I would compliment on just two small points. One is the issue of alignment between the two organizations. We hope to, by the end of this year so that it applies next year, we come up with a system of joint P&Ls and joint KPIs where key executives that need to cooperate in OXO and in SPIN will be receiving their bonuses, a significant portion of their bonuses tied to the same exact objective. So we hope that will align interests and will align efforts a lot more. And number two, and out of fairness to spin, we are quite conservative in how we measure the cash burn of spin. As Juan Carlos mentioned, if you think about premia, the percentage increase in sales that you would have to believe to make premia, just premia, a break-even business is very low, very, very low single digits. In other words, if you just take the incremental sales multiplied times the gross margin, thinking that having 47% of your sales tied to premia has to be driving incremental sales, then Premia, there is no doubt that Premia today is profitable. The problem is we wanted to avoid measurements such as that because they can then justify any number of things with regards to just spending more and more and more. And so we purposely, for purposes of the P&L and cash per spin, we said, no, no, no, I just want to know the cost that you're spending and the points that you sell to OXO. Incremental sales doesn't get included into your P&L, but we well know that this is driving a significant amount of incremental sales.
Thank you. Thanks, Adam.
The next question comes from the line of Thiago Portolucci calling from Goldman Sachs. Please go ahead.

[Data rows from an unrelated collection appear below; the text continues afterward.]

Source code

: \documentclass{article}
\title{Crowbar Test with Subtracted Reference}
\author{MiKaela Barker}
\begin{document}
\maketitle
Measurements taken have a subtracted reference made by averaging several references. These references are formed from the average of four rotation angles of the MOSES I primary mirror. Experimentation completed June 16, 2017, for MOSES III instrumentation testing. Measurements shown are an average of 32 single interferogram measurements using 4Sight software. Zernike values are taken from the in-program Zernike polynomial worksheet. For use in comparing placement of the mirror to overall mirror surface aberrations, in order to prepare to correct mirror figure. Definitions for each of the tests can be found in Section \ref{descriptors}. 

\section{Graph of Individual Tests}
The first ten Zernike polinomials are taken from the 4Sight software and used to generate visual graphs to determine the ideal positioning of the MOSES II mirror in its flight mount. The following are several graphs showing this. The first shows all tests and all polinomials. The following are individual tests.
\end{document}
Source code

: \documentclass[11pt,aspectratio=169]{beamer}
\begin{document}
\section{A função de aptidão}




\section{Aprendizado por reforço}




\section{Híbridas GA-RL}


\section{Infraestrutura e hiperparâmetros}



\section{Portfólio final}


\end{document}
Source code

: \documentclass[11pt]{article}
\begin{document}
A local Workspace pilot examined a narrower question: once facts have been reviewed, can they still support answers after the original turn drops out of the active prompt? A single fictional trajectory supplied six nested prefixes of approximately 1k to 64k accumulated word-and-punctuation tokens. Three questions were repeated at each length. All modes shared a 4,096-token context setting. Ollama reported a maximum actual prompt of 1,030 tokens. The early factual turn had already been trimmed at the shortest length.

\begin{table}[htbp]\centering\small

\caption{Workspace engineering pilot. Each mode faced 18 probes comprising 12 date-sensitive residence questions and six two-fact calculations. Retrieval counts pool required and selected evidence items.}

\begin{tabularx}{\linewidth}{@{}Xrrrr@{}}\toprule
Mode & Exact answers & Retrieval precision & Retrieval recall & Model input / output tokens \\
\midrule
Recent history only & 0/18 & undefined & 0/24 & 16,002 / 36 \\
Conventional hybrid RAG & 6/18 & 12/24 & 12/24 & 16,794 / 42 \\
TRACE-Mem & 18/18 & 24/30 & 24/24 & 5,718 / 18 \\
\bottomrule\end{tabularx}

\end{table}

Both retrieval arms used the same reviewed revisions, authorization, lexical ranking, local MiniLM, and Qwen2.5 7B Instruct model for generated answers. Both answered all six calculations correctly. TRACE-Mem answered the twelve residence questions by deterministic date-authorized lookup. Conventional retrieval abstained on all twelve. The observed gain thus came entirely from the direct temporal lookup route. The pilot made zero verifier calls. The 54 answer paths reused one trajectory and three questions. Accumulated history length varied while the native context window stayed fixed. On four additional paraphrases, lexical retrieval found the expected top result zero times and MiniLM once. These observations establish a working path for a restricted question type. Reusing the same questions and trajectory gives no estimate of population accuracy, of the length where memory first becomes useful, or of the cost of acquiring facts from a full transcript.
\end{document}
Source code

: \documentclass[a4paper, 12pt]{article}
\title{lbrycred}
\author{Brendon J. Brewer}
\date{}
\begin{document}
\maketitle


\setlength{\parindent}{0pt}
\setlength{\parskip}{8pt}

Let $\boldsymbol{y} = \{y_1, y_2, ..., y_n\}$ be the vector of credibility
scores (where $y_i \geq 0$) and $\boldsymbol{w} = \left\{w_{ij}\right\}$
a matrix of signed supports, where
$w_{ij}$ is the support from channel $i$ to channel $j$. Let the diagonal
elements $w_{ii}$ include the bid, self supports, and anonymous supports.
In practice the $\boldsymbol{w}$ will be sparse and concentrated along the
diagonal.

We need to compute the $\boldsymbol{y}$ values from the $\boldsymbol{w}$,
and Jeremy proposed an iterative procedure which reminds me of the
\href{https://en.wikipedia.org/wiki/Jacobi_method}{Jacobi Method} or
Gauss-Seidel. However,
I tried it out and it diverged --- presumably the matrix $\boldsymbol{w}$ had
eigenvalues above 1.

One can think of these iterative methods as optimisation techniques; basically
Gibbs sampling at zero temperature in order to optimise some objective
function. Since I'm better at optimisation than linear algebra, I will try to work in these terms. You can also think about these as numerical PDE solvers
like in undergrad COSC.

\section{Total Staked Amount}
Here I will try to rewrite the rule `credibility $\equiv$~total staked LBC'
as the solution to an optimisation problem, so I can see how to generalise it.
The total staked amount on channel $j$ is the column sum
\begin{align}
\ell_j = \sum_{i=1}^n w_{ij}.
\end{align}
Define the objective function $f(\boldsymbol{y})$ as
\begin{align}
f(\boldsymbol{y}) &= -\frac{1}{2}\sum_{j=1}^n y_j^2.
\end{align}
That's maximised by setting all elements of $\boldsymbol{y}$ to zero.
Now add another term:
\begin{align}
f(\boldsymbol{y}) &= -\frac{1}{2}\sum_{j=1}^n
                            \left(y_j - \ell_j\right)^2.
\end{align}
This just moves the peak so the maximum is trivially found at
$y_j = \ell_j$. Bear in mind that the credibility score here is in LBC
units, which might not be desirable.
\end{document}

Yes, hi. Good morning, everyone. Thank you very much for taking our questions. I would like to explore more the semester sales dynamics at OXO Mexico right now. It's been roughly the fourth quarter in a row that we are discussing traffic and what is happening there, what are the pressures, and when will it reflect. Obviously, there are a lot of moving parts, weather, macro that comes from the elections. But one thing that caught our attention this quarter was in the beginning of the presentation in Martin's prepared remarks, He said, you know, some loss of competitiveness versus other channels and other points of sales, number one. And on the opening remarks on the press release, I see a focus from management to work on assortment.

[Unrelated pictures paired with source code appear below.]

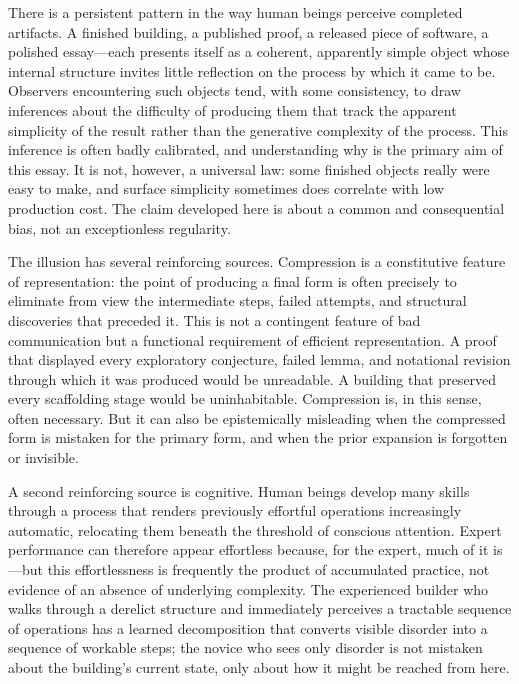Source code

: \documentclass[12pt, a4paper]{article}
\theoremstyle{plain}
\theoremstyle{definition}
\theoremstyle{remark}
\begin{document}
There is a persistent pattern in the way human beings perceive completed artifacts. A finished building, a published proof, a released piece of software, a polished essay---each presents itself as a coherent, apparently simple object whose internal structure invites little reflection on the process by which it came to be. Observers encountering such objects tend, with some consistency, to draw inferences about the difficulty of producing them that track the apparent simplicity of the result rather than the generative complexity of the process. This inference is often badly calibrated, and understanding why is the primary aim of this essay. It is not, however, a universal law: some finished objects really were easy to make, and surface simplicity sometimes does correlate with low production cost. The claim developed here is about a common and consequential bias, not an exceptionless regularity.

The illusion has several reinforcing sources. Compression is a constitutive feature of representation: the point of producing a final form is often precisely to eliminate from view the intermediate steps, failed attempts, and structural discoveries that preceded it. This is not a contingent feature of bad communication but a functional requirement of efficient representation. A proof that displayed every exploratory conjecture, failed lemma, and notational revision through which it was produced would be unreadable. A building that preserved every scaffolding stage would be uninhabitable. Compression is, in this sense, often necessary. But it can also be epistemically misleading when the compressed form is mistaken for the primary form, and when the prior expansion is forgotten or invisible.

A second reinforcing source is cognitive. Human beings develop many skills through a process that renders previously effortful operations increasingly automatic, relocating them beneath the threshold of conscious attention. Expert performance can therefore appear effortless because, for the expert, much of it is---but this effortlessness is frequently the product of accumulated practice, not evidence of an absence of underlying complexity. The experienced builder who walks through a derelict structure and immediately perceives a tractable sequence of operations has a learned decomposition that converts visible disorder into a sequence of workable steps; the novice who sees only disorder is not mistaken about the building's current state, only about how it might be reached from here.
\end{document}
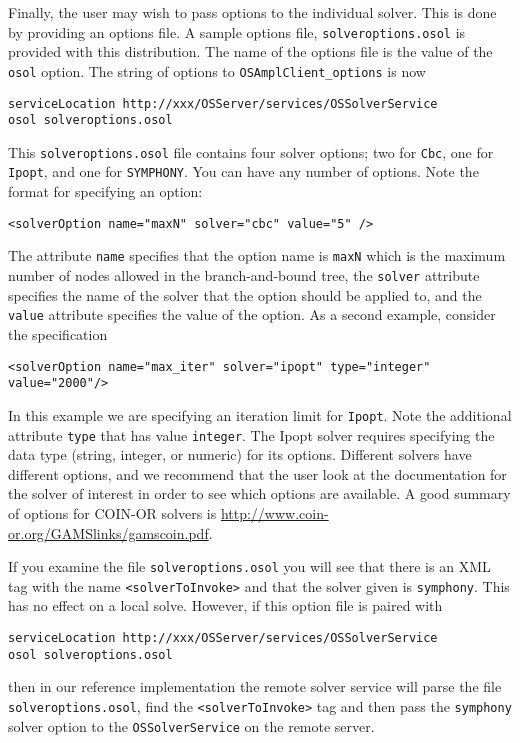 Finally, the user may wish to pass options to the individual solver. This is done by providing an options file.
A sample options file, {\tt solveroptions.osol} is 
provided with this distribution.  The name of the options file is the value of the {\tt osol} option.
The string of options to {\tt OSAmplClient\_options} is now
\begin{verbatim}
serviceLocation http://xxx/OSServer/services/OSSolverService
osol solveroptions.osol
\end{verbatim}
This   {\tt solveroptions.osol}  file contains four solver options; two for {\tt Cbc}, one for {\tt Ipopt}, 
and one for {\tt SYMPHONY}.
You can have any number of options. Note the format for specifying an option:
\begin{verbatim}
<solverOption name="maxN" solver="cbc" value="5" />
\end{verbatim}
The attribute {\tt name} specifies that the option name is {\tt maxN} which is the maximum number of nodes 
allowed in the branch-and-bound tree, the {\tt solver} attribute specifies the name of the solver that the 
option should be applied to, and the {\tt value} attribute specifies the value of the option. 
As a second example, consider the specification
\begin{verbatim}
<solverOption name="max_iter" solver="ipopt" type="integer" value="2000"/> 
\end{verbatim}
In this example we are specifying an iteration limit for {\tt Ipopt}.  Note the additional attribute 
{\tt type} that has value  {\tt integer}. The Ipopt solver requires specifying the data type 
(string, integer, or numeric) for its options.   Different solvers have different options, 
and we recommend that the user look at the documentation for the solver of interest in order to see 
which options are available.  
A good summary of options for COIN-OR solvers is \url{http://www.coin-or.org/GAMSlinks/gamscoin.pdf}.


If you examine the file {\tt solveroptions.osol} you will see that there is an XML tag  with the name
{\tt <solverToInvoke>} and that the solver given is {\tt symphony}.   
This has no effect on a local solve. However, if this option file is paired with 

\begin{verbatim}
serviceLocation http://xxx/OSServer/services/OSSolverService
osol solveroptions.osol
\end{verbatim}
then in our reference implementation the remote solver service will parse the file {\tt solveroptions.osol}, find the {\tt <solverToInvoke>} tag and then pass the {\tt symphony} solver option to the {\tt OSSolverService} on the remote server.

It's not like we've been increasing the prices on an SKU-like to SKU-like basis. But again, I think the best example is, for example, beer. if before you were buying one-way glass presentations or you were buying cans and now because you have a little bit less money in your pocket because of the economy and when you have some friends over, you're going to buy the one liter returnable beer package and share it with a group of friends. If Oxford doesn't have that packaging presentation, then in effect it's at a competitive disadvantage. But that second part we believe is generally addressable. and we're working on that both in beverages as well as snacking with smaller presentations as well as lower-priced tobacco products. But, you know, an example is we're seeing it with VADA as well. If you sparse up VADA and you strip out convenience categories and you just leave the categories that go head-to-head with other similar discount channels, you can clearly see that we're doing fine on the non-convenience categories, but in the convenience categories, the consumer is simply being more conservative and more cautious. In addition to the weather issues, anybody who's in Mexico City knows that the last quarter was particularly cold for the time of the year, and in other parts of Mexico, more rain. But we have to react to that, and there's a laundry list of very, very, very long initiatives that's been triggered by the OXO team around beer, soft drinks, packaging formats, our coffee value proposition, more promotional activity with our supplier partners that we hope that during the second half of the year will help improve this issue with the traffic.
That makes sense. Thank you very much, Martin. If I may follow up, now it's more on health and also Grupo NOS in Brazil. I know in health you've been very vocal on rationalizing the portfolio and you've been closing stores over the last few quarters. And this quarter we also saw some net closures in Brazil, right? Where would you say FEMSA is in terms of optimizing the portfolio and how should we think about net unit growth across these two divisions going forward? Thank you very much.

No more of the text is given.